“Toro mencari istrinya yang disembunyikan di rumah kepala desa. Toro ditangkap, lalu diperiksa dan dipukul. Kemudian dibawa ke kantor polisi. Pada hari ketiga Toro kedapatan telah mati, lalu dibawa kepada keluarganya untuk dikuburkan.”
Mengenai kebenaran kisah Kasimu Motoro ini, guru besar di Universitas Negeri Gorontalo Prof. Dr Nani Tuloli, dalam Jurnal Kebudayaan Tanggomo (2011), mengatakan, cerita itu tak pernah terjadi.
Masing-masing wilayah di Gorontalo mengeklaim peristiwa itu terjadi di daerahnya. Ini yang menjadi letak keraguan dari kebenaran kisah itu.
Tahun 1990, Nani Tuloli menyusun Disertasi untuk meraih gelar doktoral di Universitas Indonesia, dengan judul “Tanggomo, salah satu ragam sastra lisan Gorontalo”.
Menurut Nani, satu-satunya fakta yang nampak jelas adalah kecerdasan pengisah Tanggomo, yang berhasil menyatakan imajinasinya itu hingga merasuk jauh pada benak ingatan setiap orang yang menyimak.

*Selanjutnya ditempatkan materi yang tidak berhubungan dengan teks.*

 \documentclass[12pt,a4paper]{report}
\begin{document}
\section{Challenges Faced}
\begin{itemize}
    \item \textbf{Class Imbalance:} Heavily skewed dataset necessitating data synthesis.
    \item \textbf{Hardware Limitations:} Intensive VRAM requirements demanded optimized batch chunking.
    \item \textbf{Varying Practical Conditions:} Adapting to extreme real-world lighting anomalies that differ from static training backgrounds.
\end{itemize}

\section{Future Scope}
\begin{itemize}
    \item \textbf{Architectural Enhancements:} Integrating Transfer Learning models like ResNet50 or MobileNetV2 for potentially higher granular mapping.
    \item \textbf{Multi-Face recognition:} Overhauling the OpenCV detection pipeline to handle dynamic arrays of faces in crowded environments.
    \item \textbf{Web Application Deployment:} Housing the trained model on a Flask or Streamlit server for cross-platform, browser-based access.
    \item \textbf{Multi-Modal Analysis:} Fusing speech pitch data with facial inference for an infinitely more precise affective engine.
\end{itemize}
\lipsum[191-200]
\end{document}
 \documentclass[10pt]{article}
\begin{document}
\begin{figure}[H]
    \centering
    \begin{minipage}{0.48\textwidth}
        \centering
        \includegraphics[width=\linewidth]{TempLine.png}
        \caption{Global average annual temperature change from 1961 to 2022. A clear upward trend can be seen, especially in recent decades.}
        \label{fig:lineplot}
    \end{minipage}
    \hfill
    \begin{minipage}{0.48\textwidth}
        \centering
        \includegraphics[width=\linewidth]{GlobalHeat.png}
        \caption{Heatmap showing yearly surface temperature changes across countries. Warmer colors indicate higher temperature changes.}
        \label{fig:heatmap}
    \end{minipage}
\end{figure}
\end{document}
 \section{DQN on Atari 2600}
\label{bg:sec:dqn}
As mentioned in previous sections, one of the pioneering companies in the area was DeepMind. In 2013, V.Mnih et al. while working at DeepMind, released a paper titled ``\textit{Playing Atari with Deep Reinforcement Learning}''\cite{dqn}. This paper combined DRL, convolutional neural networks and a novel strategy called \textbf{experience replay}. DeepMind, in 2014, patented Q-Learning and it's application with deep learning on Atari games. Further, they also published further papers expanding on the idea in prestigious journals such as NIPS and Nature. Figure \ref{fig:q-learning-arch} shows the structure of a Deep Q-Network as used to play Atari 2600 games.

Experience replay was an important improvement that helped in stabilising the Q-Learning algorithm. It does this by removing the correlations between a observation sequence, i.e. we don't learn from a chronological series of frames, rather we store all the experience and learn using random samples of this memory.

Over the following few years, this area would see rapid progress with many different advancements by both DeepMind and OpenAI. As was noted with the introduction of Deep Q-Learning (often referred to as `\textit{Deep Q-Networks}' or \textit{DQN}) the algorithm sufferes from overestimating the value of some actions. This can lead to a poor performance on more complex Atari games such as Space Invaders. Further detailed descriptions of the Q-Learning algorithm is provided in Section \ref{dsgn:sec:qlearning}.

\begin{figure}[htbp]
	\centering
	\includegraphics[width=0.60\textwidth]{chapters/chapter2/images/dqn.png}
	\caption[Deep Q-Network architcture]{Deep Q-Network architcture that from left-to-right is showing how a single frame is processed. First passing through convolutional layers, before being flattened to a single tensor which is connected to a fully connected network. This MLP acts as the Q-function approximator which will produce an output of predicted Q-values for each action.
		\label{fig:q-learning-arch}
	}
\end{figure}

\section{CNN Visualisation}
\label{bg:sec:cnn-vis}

Kini kisah Kasimu Motoro yang dibawakan dalam seni teater monolog saat pertunjukan Lingkar Seni Wallacea, tetap menarik dan membuat pengunjung terdiam dan menyimak setiap adegan dan narasi.
Pesan moral dalam cerita Kasimu Motoro yang biasanya dengan iringan gambus oleh Ta Motanggomo, disampaikan melalui seni teater monolog.
Ini, seperti kata Dr Riana Diah, masyarakat dapat menerima hal baru.